Mourners To Remember Lorry Victims

The funeral of three members of the same family who died in the Glasgow bin lorry crash will take place today.

Published 3rd Jan 2015

The funeral of three members of the same family who died in the Glasgow bin lorry crash will take place today.

Erin McQuade, 18, and her grandparents Lorraine, 69, and Jack Sweeney, 68, died when they were hit by the vehicle on Monday December 22.

In total, six people were killed and 10 more injured after the lorry lost control in the city's Queen Street and George Square.

Miss McQuade's mother Jacqueline McQuade is thought to have gone to withdraw money from a cash machine during a Christmas shopping trip when her daughter and parents, all from Dumbarton, were fatally injured.

A requiem mass for the three crash victims will be held this morning at St Patrick's RC Church in the West Dunbartonshire town.

The private service will be led by Archbishop Philip Tartaglia, the Archbishop of Glasgow.

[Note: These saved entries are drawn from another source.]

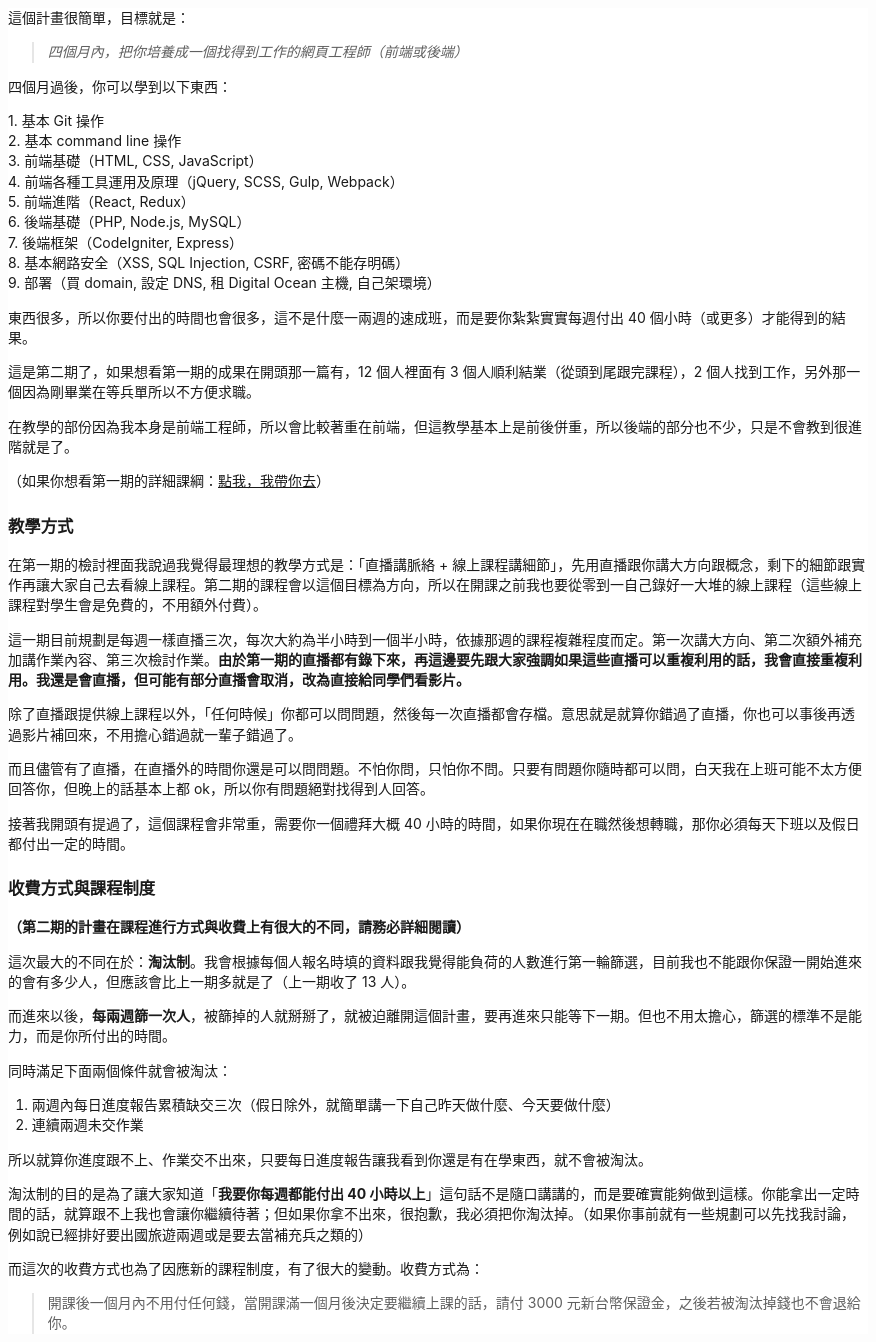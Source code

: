這個計畫很簡單，目標就是：

> _四個月內，把你培養成一個找得到工作的網頁工程師（前端或後端）_

四個月過後，你可以學到以下東西：

1\. 基本 Git 操作  
2\. 基本 command line 操作  
3\. 前端基礎（HTML, CSS, JavaScript）  
4\. 前端各種工具運用及原理（jQuery, SCSS, Gulp, Webpack）  
5\. 前端進階（React, Redux）  
6\. 後端基礎（PHP, Node.js, MySQL）  
7\. 後端框架（CodeIgniter, Express）  
8\. 基本網路安全（XSS, SQL Injection, CSRF, 密碼不能存明碼）  
9\. 部署（買 domain, 設定 DNS, 租 Digital Ocean 主機, 自己架環境）

東西很多，所以你要付出的時間也會很多，這不是什麼一兩週的速成班，而是要你紮紮實實每週付出 40 個小時（或更多）才能得到的結果。

這是第二期了，如果想看第一期的成果在開頭那一篇有，12 個人裡面有 3 個人順利結業（從頭到尾跟完課程），2 個人找到工作，另外那一個因為剛畢業在等兵單所以不方便求職。

在教學的部份因為我本身是前端工程師，所以會比較著重在前端，但這教學基本上是前後併重，所以後端的部分也不少，只是不會教到很進階就是了。

（如果你想看第一期的詳細課綱：[點我，我帶你去](https://github.com/Lidemy/mentor-program)）

### 教學方式

在第一期的檢討裡面我說過我覺得最理想的教學方式是：「直播講脈絡 + 線上課程講細節」，先用直播跟你講大方向跟概念，剩下的細節跟實作再讓大家自己去看線上課程。第二期的課程會以這個目標為方向，所以在開課之前我也要從零到一自己錄好一大堆的線上課程（這些線上課程對學生會是免費的，不用額外付費）。

這一期目前規劃是每週一樣直播三次，每次大約為半小時到一個半小時，依據那週的課程複雜程度而定。第一次講大方向、第二次額外補充加講作業內容、第三次檢討作業。**由於第一期的直播都有錄下來，再這邊要先跟大家強調如果這些直播可以重複利用的話，我會直接重複利用。我還是會直播，但可能有部分直播會取消，改為直接給同學們看影片。**

除了直播跟提供線上課程以外，「任何時候」你都可以問問題，然後每一次直播都會存檔。意思就是就算你錯過了直播，你也可以事後再透過影片補回來，不用擔心錯過就一輩子錯過了。

而且儘管有了直播，在直播外的時間你還是可以問問題。不怕你問，只怕你不問。只要有問題你隨時都可以問，白天我在上班可能不太方便回答你，但晚上的話基本上都 ok，所以你有問題絕對找得到人回答。

接著我開頭有提過了，這個課程會非常重，需要你一個禮拜大概 40 小時的時間，如果你現在在職然後想轉職，那你必須每天下班以及假日都付出一定的時間。

### 收費方式與課程制度

**（第二期的計畫在課程進行方式與收費上有很大的不同，請務必詳細閱讀）**

這次最大的不同在於：**淘汰制**。我會根據每個人報名時填的資料跟我覺得能負荷的人數進行第一輪篩選，目前我也不能跟你保證一開始進來的會有多少人，但應該會比上一期多就是了（上一期收了 13 人）。

而進來以後，**每兩週篩一次人**，被篩掉的人就掰掰了，就被迫離開這個計畫，要再進來只能等下一期。但也不用太擔心，篩選的標準不是能力，而是你所付出的時間。

同時滿足下面兩個條件就會被淘汰：

1.  兩週內每日進度報告累積缺交三次（假日除外，就簡單講一下自己昨天做什麼、今天要做什麼）
2.  連續兩週未交作業

所以就算你進度跟不上、作業交不出來，只要每日進度報告讓我看到你還是有在學東西，就不會被淘汰。

淘汰制的目的是為了讓大家知道「**我要你每週都能付出 40 小時以上**」這句話不是隨口講講的，而是要確實能夠做到這樣。你能拿出一定時間的話，就算跟不上我也會讓你繼續待著；但如果你拿不出來，很抱歉，我必須把你淘汰掉。（如果你事前就有一些規劃可以先找我討論，例如說已經排好要出國旅遊兩週或是要去當補充兵之類的）

而這次的收費方式也為了因應新的課程制度，有了很大的變動。收費方式為：

> 開課後一個月內不用付任何錢，當開課滿一個月後決定要繼續上課的話，請付 3000 元新台幣保證金，之後若被淘汰掉錢也不會退給你。
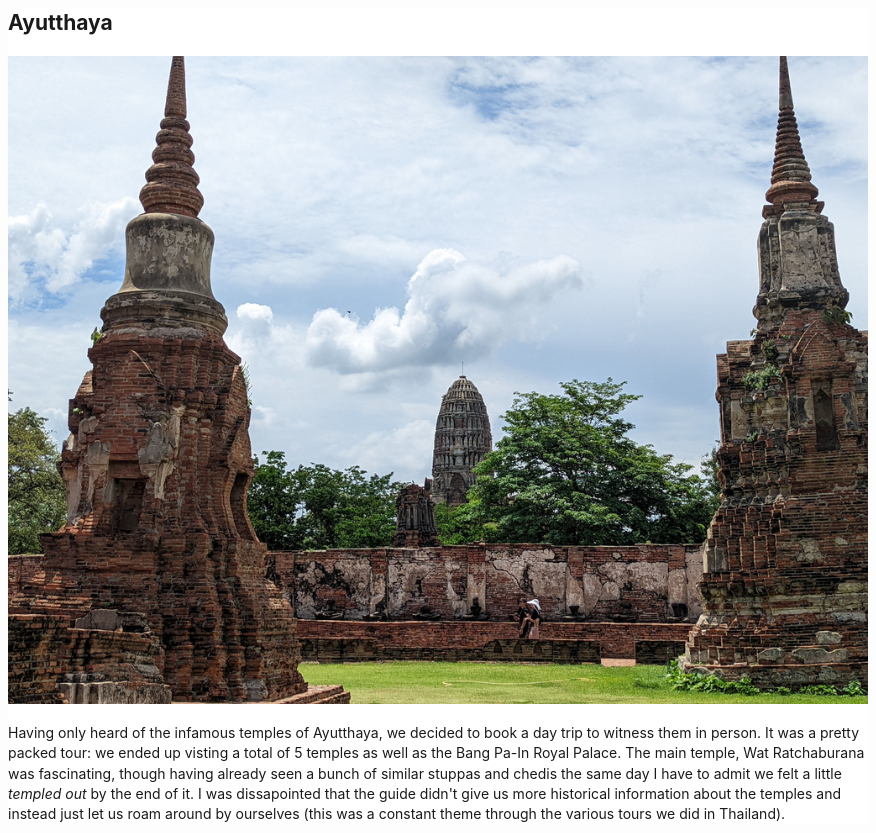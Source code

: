 
## Ayutthaya

<img loading="lazy" src="/assets/images/thailand/ayutthaya-2.jpg" /> 

Having only heard of the infamous temples of Ayutthaya, we decided to book a day trip to witness them in person. It was a pretty packed tour: we ended up visting a total of 5 temples as well as the Bang Pa-In Royal Palace. The main temple, Wat Ratchaburana was fascinating, though having already seen a bunch of similar stuppas and chedis the same day I have to admit we felt a little _templed out_ by the end of it. I was dissapointed that the guide didn't give us more historical information about the temples and instead just let us roam around by ourselves (this was a constant theme through the various tours we did in Thailand).

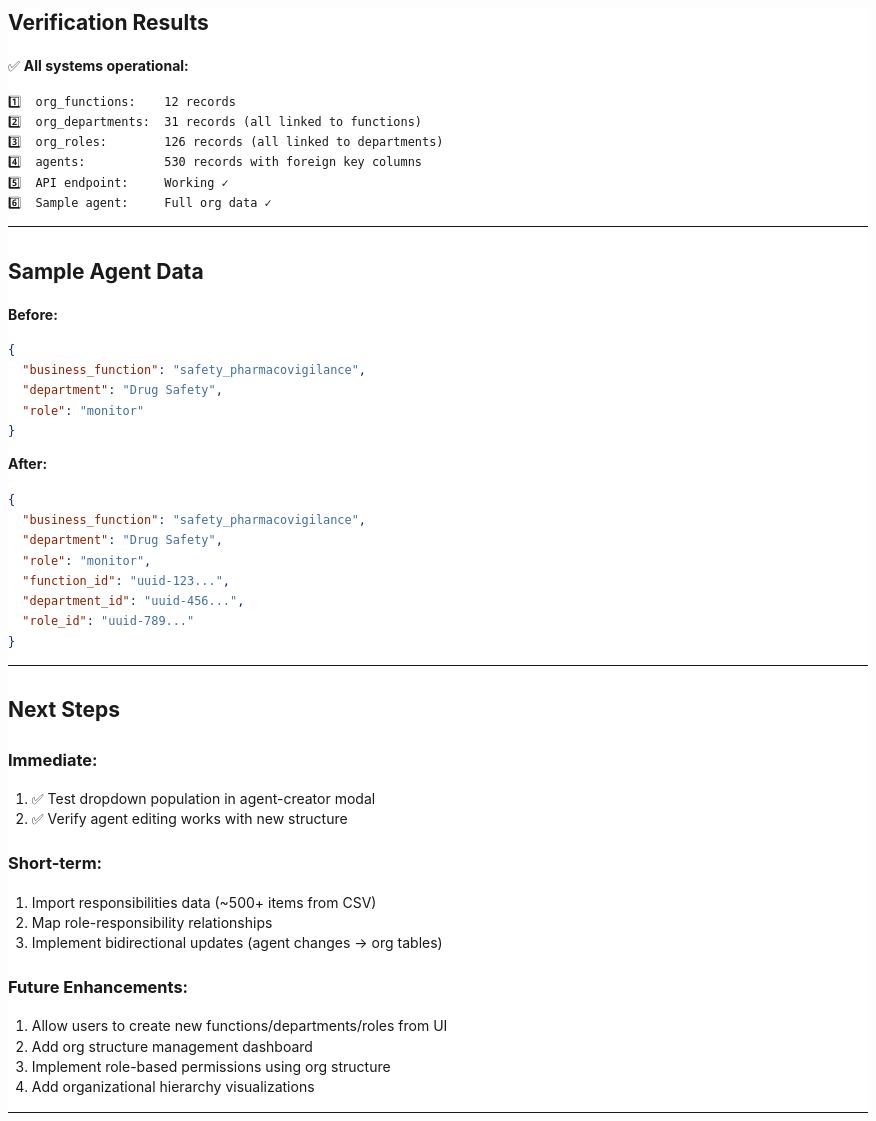 
## Verification Results

✅ **All systems operational:**

```
1️⃣  org_functions:    12 records
2️⃣  org_departments:  31 records (all linked to functions)
3️⃣  org_roles:        126 records (all linked to departments)
4️⃣  agents:           530 records with foreign key columns
5️⃣  API endpoint:     Working ✓
6️⃣  Sample agent:     Full org data ✓
```

---

## Sample Agent Data

**Before:**
```json
{
  "business_function": "safety_pharmacovigilance",
  "department": "Drug Safety",
  "role": "monitor"
}
```

**After:**
```json
{
  "business_function": "safety_pharmacovigilance",
  "department": "Drug Safety",
  "role": "monitor",
  "function_id": "uuid-123...",
  "department_id": "uuid-456...",
  "role_id": "uuid-789..."
}
```

---

## Next Steps

### Immediate:
1. ✅ Test dropdown population in agent-creator modal
2. ✅ Verify agent editing works with new structure

### Short-term:
1. Import responsibilities data (~500+ items from CSV)
2. Map role-responsibility relationships
3. Implement bidirectional updates (agent changes → org tables)

### Future Enhancements:
1. Allow users to create new functions/departments/roles from UI
2. Add org structure management dashboard
3. Implement role-based permissions using org structure
4. Add organizational hierarchy visualizations

---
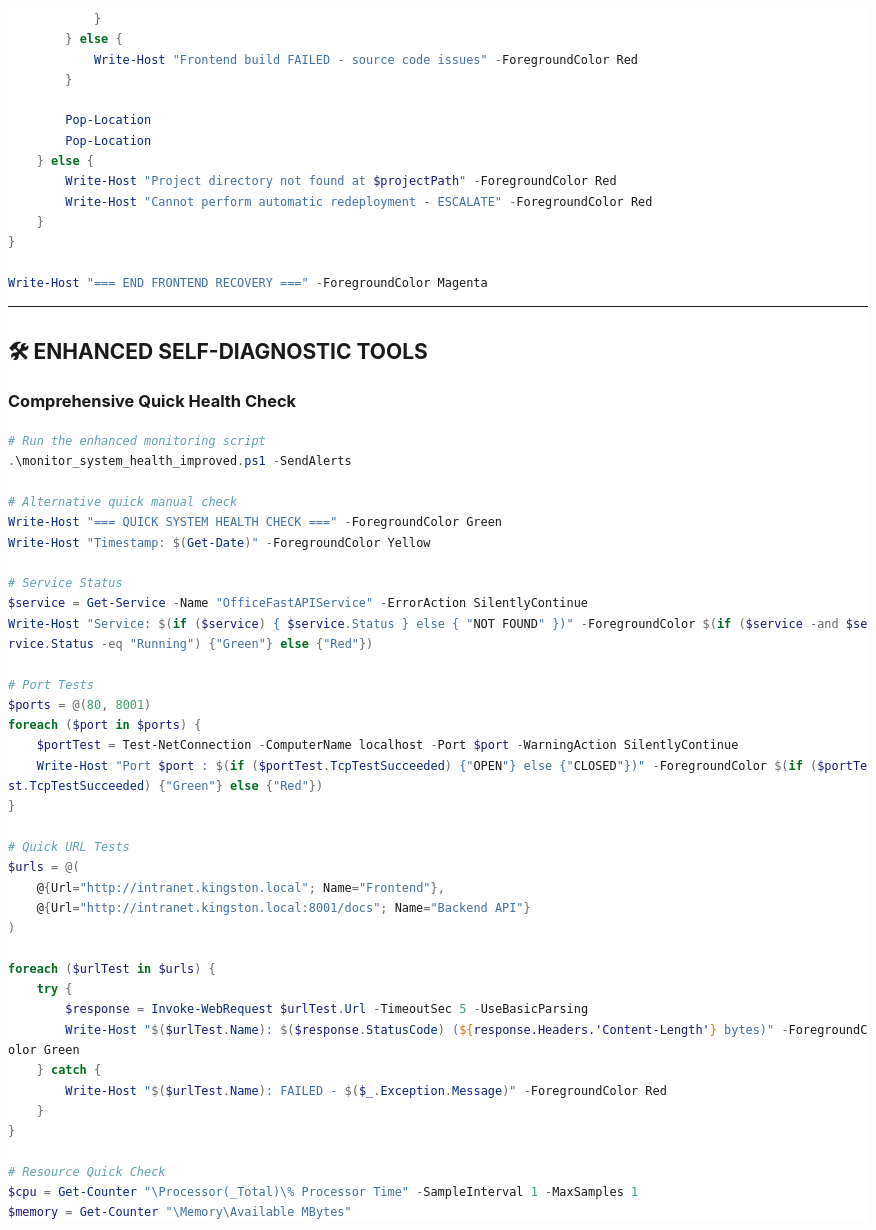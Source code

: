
 ```powershell
            }
        } else {
            Write-Host "Frontend build FAILED - source code issues" -ForegroundColor Red
        }
        
        Pop-Location
        Pop-Location
    } else {
        Write-Host "Project directory not found at $projectPath" -ForegroundColor Red
        Write-Host "Cannot perform automatic redeployment - ESCALATE" -ForegroundColor Red
    }
}

Write-Host "=== END FRONTEND RECOVERY ===" -ForegroundColor Magenta
```

---

## 🛠️ ENHANCED SELF-DIAGNOSTIC TOOLS

### **Comprehensive Quick Health Check**
```powershell
# Run the enhanced monitoring script
.\monitor_system_health_improved.ps1 -SendAlerts

# Alternative quick manual check
Write-Host "=== QUICK SYSTEM HEALTH CHECK ===" -ForegroundColor Green
Write-Host "Timestamp: $(Get-Date)" -ForegroundColor Yellow

# Service Status
$service = Get-Service -Name "OfficeFastAPIService" -ErrorAction SilentlyContinue
Write-Host "Service: $(if ($service) { $service.Status } else { "NOT FOUND" })" -ForegroundColor $(if ($service -and $service.Status -eq "Running") {"Green"} else {"Red"})

# Port Tests
$ports = @(80, 8001)
foreach ($port in $ports) {
    $portTest = Test-NetConnection -ComputerName localhost -Port $port -WarningAction SilentlyContinue
    Write-Host "Port $port : $(if ($portTest.TcpTestSucceeded) {"OPEN"} else {"CLOSED"})" -ForegroundColor $(if ($portTest.TcpTestSucceeded) {"Green"} else {"Red"})
}

# Quick URL Tests
$urls = @(
    @{Url="http://intranet.kingston.local"; Name="Frontend"},
    @{Url="http://intranet.kingston.local:8001/docs"; Name="Backend API"}
)

foreach ($urlTest in $urls) {
    try {
        $response = Invoke-WebRequest $urlTest.Url -TimeoutSec 5 -UseBasicParsing
        Write-Host "$($urlTest.Name): $($response.StatusCode) (${response.Headers.'Content-Length'} bytes)" -ForegroundColor Green
    } catch {
        Write-Host "$($urlTest.Name): FAILED - $($_.Exception.Message)" -ForegroundColor Red
    }
}

# Resource Quick Check
$cpu = Get-Counter "\Processor(_Total)\% Processor Time" -SampleInterval 1 -MaxSamples 1
$memory = Get-Counter "\Memory\Available MBytes"
```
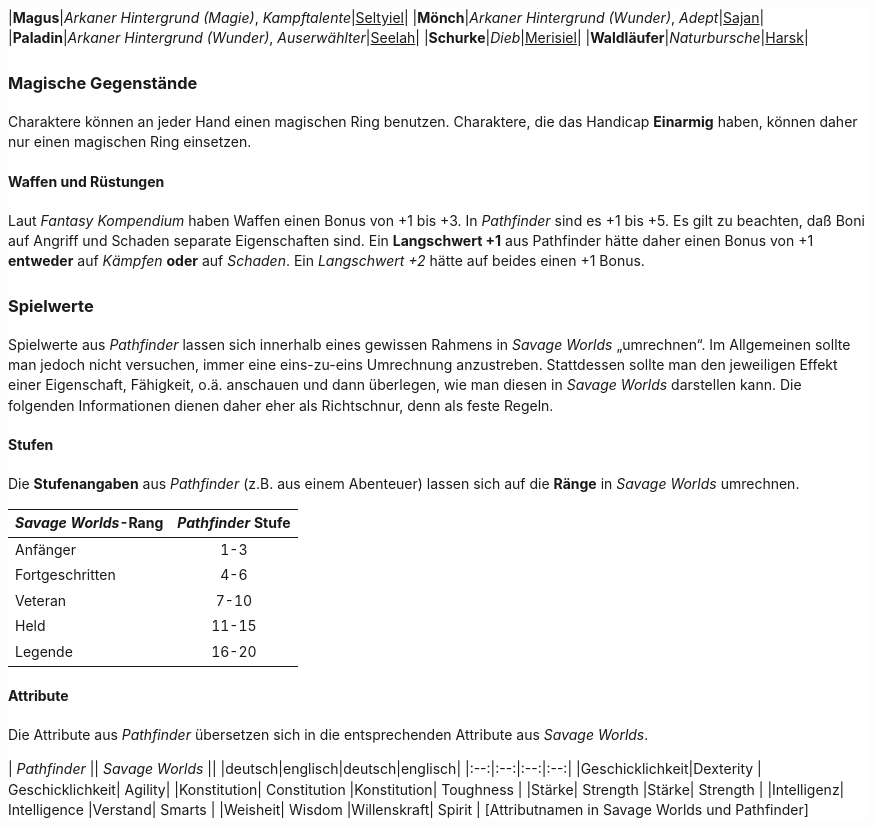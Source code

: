 |**Magus**|*Arkaner Hintergrund (Magie)*, *Kampftalente*|[Seltyiel](#seltyiel)|
|**Mönch**|*Arkaner Hintergrund (Wunder)*, *Adept*|[Sajan](#sajan)|
|**Paladin**|*Arkaner Hintergrund (Wunder)*, *Auserwählter*|[Seelah](#seelah)|
|**Schurke**|*Dieb*|[Merisiel](#merisiel)|
|**Waldläufer**|*Naturbursche*|[Harsk](#harsk)|

### Magische Gegenstände
Charaktere können an jeder Hand einen magischen Ring benutzen. Charaktere, die das Handicap **Einarmig** haben, können daher nur einen magischen Ring einsetzen.

#### Waffen und Rüstungen
Laut *Fantasy Kompendium* haben Waffen einen Bonus von +1 bis +3. In *Pathfinder* sind es +1 bis +5. Es gilt zu beachten, daß Boni auf Angriff und Schaden separate Eigenschaften sind. Ein **Langschwert +1** aus Pathfinder hätte daher einen Bonus von +1 **entweder** auf *Kämpfen* **oder** auf *Schaden*. Ein *Langschwert +2* hätte auf beides einen +1 Bonus.

### Spielwerte
Spielwerte aus *Pathfinder* lassen sich innerhalb eines gewissen Rahmens in *Savage Worlds* „umrechnen“.
Im Allgemeinen sollte man jedoch nicht versuchen, immer eine eins-zu-eins Umrechnung anzustreben. Stattdessen sollte man den jeweiligen Effekt einer Eigenschaft, Fähigkeit, o.ä. anschauen und dann überlegen, wie man diesen in *Savage Worlds* darstellen kann. Die folgenden Informationen dienen daher eher als Richtschnur, denn als feste Regeln.

#### Stufen
Die **Stufenangaben** aus *Pathfinder* (z.B. aus einem Abenteuer) lassen sich auf die **Ränge** in *Savage Worlds* umrechnen.

|*Savage Worlds*-Rang|*Pathfinder* Stufe|
|:--|:--:|
|Anfänger|1-3|
|Fortgeschritten|4-6|
|Veteran|7-10|
|Held|11-15|
|Legende|16-20|

#### Attribute
Die Attribute aus *Pathfinder* übersetzen sich in die entsprechenden Attribute aus *Savage Worlds*.

| *Pathfinder* || *Savage Worlds* ||
|deutsch|englisch|deutsch|englisch|
|:--:|:--:|:--:|:--:| 
|Geschicklichkeit|Dexterity  | Geschicklichkeit| Agility|
|Konstitution| Constitution  |Konstitution| Toughness  |
|Stärke| Strength  |Stärke| Strength  |
|Intelligenz| Intelligence  |Verstand| Smarts  |
|Weisheit| Wisdom  |Willenskraft| Spirit  |
[Attributnamen in Savage Worlds und Pathfinder]
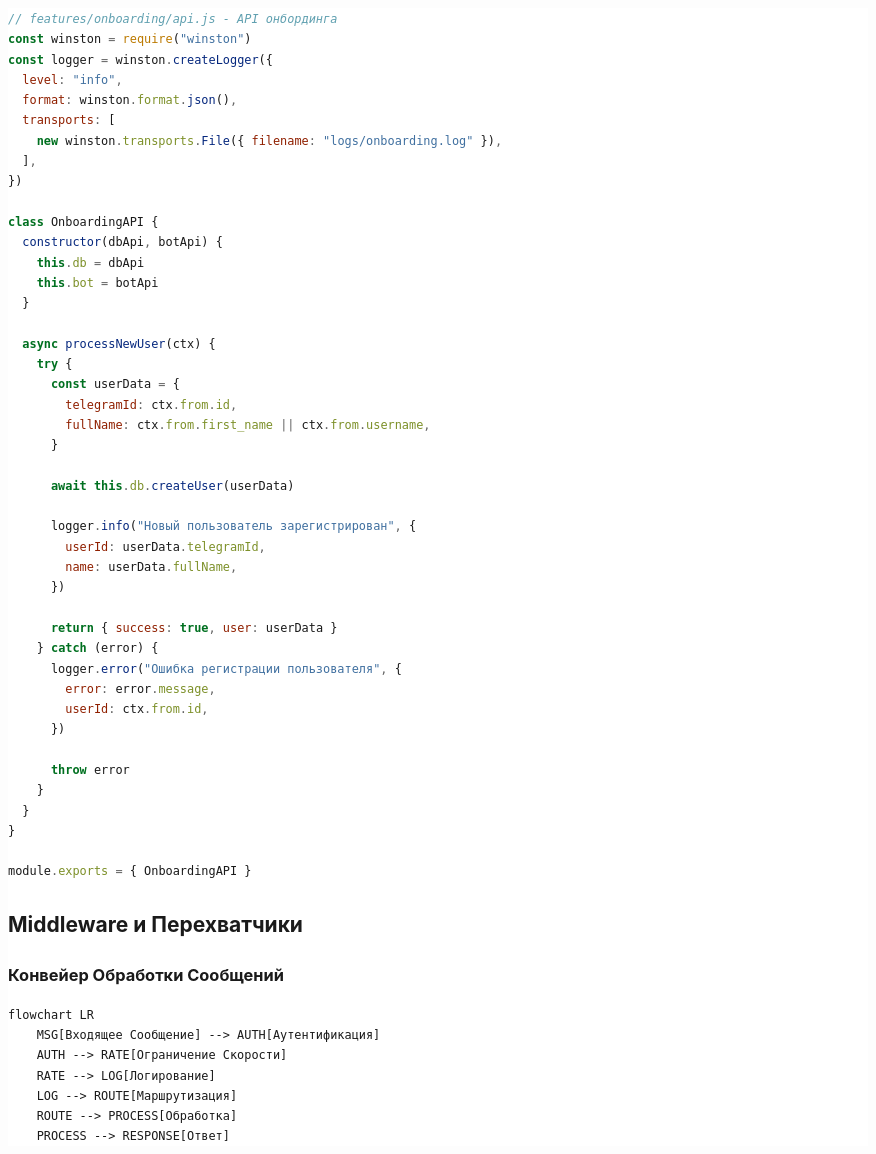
 ```javascript
// features/onboarding/api.js - API онбординга
const winston = require("winston")
const logger = winston.createLogger({
  level: "info",
  format: winston.format.json(),
  transports: [
    new winston.transports.File({ filename: "logs/onboarding.log" }),
  ],
})

class OnboardingAPI {
  constructor(dbApi, botApi) {
    this.db = dbApi
    this.bot = botApi
  }

  async processNewUser(ctx) {
    try {
      const userData = {
        telegramId: ctx.from.id,
        fullName: ctx.from.first_name || ctx.from.username,
      }

      await this.db.createUser(userData)

      logger.info("Новый пользователь зарегистрирован", {
        userId: userData.telegramId,
        name: userData.fullName,
      })

      return { success: true, user: userData }
    } catch (error) {
      logger.error("Ошибка регистрации пользователя", {
        error: error.message,
        userId: ctx.from.id,
      })

      throw error
    }
  }
}

module.exports = { OnboardingAPI }
```

## Middleware и Перехватчики

### Конвейер Обработки Сообщений

```mermaid
flowchart LR
    MSG[Входящее Сообщение] --> AUTH[Аутентификация]
    AUTH --> RATE[Ограничение Скорости]
    RATE --> LOG[Логирование]
    LOG --> ROUTE[Маршрутизация]
    ROUTE --> PROCESS[Обработка]
    PROCESS --> RESPONSE[Ответ]
```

It will be followed by burials at Dumbarton Cemetery, which will also be held in private.

The Archbishop previously told a memorial mass that he wept with the woman who saw her teenage daughter and both parents die almost right in front of her.

He told a 600-strong congregation at the city's St Andrew's Cathedral: ''On the evening of the tragedy, I was privileged to be permitted to spend some time with one of the families who had been cruelly devastated by the incident.

''I was able to witness and share the grief and sadness of a mother and of a father for their daughter, and of two daughters for their mother and father.

''The distressed woman to whom I was speaking had been at the incident, she had seen her daughter and her own parents killed almost right in front of her. Can you imagine the horror? Can you imagine her sadness?

''I tried to console them and comfort them. We spoke and we cried and we were silent before the abyss of their loss and the random meaninglessness of what had happened.''

Primary teacher Stephenie Tait, 29, and tax worker Jacqueline Morton, 51, both from Glasgow, and Gillian Ewing, 52, from Edinburgh, were also killed when the council lorry mounted the pavement before crashing into the side of the Millennium Hotel.

Three patients remain in two Glasgow hospitals following the crash.

A 14-year-old girl and a 64-year-old woman are in stable conditions at the Royal Infirmary. A 57-year-old man - thought to be the driver - is in a stable condition at the Western Infirmary.

Investigations into the crash are continuing.